## Given data:
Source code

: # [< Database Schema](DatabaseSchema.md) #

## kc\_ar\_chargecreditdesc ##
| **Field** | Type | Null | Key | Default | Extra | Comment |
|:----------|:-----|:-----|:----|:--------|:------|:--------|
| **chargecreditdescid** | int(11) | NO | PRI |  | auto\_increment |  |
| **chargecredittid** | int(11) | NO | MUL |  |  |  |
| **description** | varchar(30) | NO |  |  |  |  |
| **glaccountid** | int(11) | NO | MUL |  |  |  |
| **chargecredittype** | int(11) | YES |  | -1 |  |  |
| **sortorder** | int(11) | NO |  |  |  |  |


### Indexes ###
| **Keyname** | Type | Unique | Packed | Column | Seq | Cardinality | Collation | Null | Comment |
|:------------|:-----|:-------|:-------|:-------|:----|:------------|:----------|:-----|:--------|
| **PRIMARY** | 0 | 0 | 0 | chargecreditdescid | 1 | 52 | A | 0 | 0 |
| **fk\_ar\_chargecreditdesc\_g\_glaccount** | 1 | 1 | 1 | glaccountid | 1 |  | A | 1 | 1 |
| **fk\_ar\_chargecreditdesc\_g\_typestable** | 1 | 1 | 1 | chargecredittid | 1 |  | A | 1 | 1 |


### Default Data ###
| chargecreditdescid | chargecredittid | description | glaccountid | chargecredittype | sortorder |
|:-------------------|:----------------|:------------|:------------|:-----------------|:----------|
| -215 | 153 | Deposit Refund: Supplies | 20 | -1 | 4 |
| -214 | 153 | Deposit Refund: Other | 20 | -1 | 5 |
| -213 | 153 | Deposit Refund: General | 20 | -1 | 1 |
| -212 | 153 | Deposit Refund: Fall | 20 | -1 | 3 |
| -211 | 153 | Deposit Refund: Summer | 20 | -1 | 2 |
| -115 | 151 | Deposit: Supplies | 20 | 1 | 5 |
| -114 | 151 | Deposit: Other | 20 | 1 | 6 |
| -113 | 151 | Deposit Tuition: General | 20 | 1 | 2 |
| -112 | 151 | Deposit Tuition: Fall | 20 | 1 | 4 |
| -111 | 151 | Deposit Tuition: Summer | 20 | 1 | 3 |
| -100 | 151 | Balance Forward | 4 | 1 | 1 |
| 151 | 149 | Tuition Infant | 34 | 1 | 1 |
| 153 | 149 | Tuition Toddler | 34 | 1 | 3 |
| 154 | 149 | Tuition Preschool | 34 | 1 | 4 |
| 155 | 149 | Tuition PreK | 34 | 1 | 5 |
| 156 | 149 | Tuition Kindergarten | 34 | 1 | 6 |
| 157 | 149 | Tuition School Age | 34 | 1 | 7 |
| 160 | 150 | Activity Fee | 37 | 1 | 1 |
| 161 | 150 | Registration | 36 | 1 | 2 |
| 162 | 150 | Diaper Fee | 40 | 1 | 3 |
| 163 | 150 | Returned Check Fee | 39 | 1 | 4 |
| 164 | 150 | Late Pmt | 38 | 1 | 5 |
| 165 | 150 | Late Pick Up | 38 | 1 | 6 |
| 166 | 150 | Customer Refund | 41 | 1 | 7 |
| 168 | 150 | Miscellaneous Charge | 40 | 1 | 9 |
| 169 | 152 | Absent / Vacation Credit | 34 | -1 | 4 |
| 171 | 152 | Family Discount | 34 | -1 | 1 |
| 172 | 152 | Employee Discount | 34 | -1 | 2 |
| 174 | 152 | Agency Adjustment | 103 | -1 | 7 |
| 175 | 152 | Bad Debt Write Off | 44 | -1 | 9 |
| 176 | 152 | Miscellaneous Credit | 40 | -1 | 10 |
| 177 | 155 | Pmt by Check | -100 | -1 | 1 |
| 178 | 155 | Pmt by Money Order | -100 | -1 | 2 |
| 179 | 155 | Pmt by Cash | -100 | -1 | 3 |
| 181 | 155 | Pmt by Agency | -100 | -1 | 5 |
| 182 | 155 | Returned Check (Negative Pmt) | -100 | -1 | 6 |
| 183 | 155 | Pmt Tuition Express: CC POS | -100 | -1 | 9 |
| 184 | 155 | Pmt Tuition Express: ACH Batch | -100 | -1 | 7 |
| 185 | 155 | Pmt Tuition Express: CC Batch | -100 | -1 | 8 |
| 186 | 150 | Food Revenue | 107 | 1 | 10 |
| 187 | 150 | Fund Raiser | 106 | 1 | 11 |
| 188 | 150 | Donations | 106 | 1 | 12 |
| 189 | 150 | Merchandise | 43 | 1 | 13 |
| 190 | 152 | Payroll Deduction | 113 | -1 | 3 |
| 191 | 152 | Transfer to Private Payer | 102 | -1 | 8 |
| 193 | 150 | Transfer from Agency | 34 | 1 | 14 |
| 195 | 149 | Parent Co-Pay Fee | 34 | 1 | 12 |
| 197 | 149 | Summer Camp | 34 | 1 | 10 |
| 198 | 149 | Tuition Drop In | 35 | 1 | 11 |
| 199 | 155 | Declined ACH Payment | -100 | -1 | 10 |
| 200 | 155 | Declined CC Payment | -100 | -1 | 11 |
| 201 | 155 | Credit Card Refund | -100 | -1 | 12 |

## Your assignment:
Could you restate, word for word, the lines above from the one with "Fall | 20 | -1 | 3 |" to the one with "Credit | 34 | -1 | 4 |", both included?

## Expected output:
| -212 | 153 | Deposit Refund: Fall | 20 | -1 | 3 |
| -211 | 153 | Deposit Refund: Summer | 20 | -1 | 2 |
| -115 | 151 | Deposit: Supplies | 20 | 1 | 5 |
| -114 | 151 | Deposit: Other | 20 | 1 | 6 |
| -113 | 151 | Deposit Tuition: General | 20 | 1 | 2 |
| -112 | 151 | Deposit Tuition: Fall | 20 | 1 | 4 |
| -111 | 151 | Deposit Tuition: Summer | 20 | 1 | 3 |
| -100 | 151 | Balance Forward | 4 | 1 | 1 |
| 151 | 149 | Tuition Infant | 34 | 1 | 1 |
| 153 | 149 | Tuition Toddler | 34 | 1 | 3 |
| 154 | 149 | Tuition Preschool | 34 | 1 | 4 |
| 155 | 149 | Tuition PreK | 34 | 1 | 5 |
| 156 | 149 | Tuition Kindergarten | 34 | 1 | 6 |
| 157 | 149 | Tuition School Age | 34 | 1 | 7 |
| 160 | 150 | Activity Fee | 37 | 1 | 1 |
| 161 | 150 | Registration | 36 | 1 | 2 |
| 162 | 150 | Diaper Fee | 40 | 1 | 3 |
| 163 | 150 | Returned Check Fee | 39 | 1 | 4 |
| 164 | 150 | Late Pmt | 38 | 1 | 5 |
| 165 | 150 | Late Pick Up | 38 | 1 | 6 |
| 166 | 150 | Customer Refund | 41 | 1 | 7 |
| 168 | 150 | Miscellaneous Charge | 40 | 1 | 9 |
| 169 | 152 | Absent / Vacation Credit | 34 | -1 | 4 |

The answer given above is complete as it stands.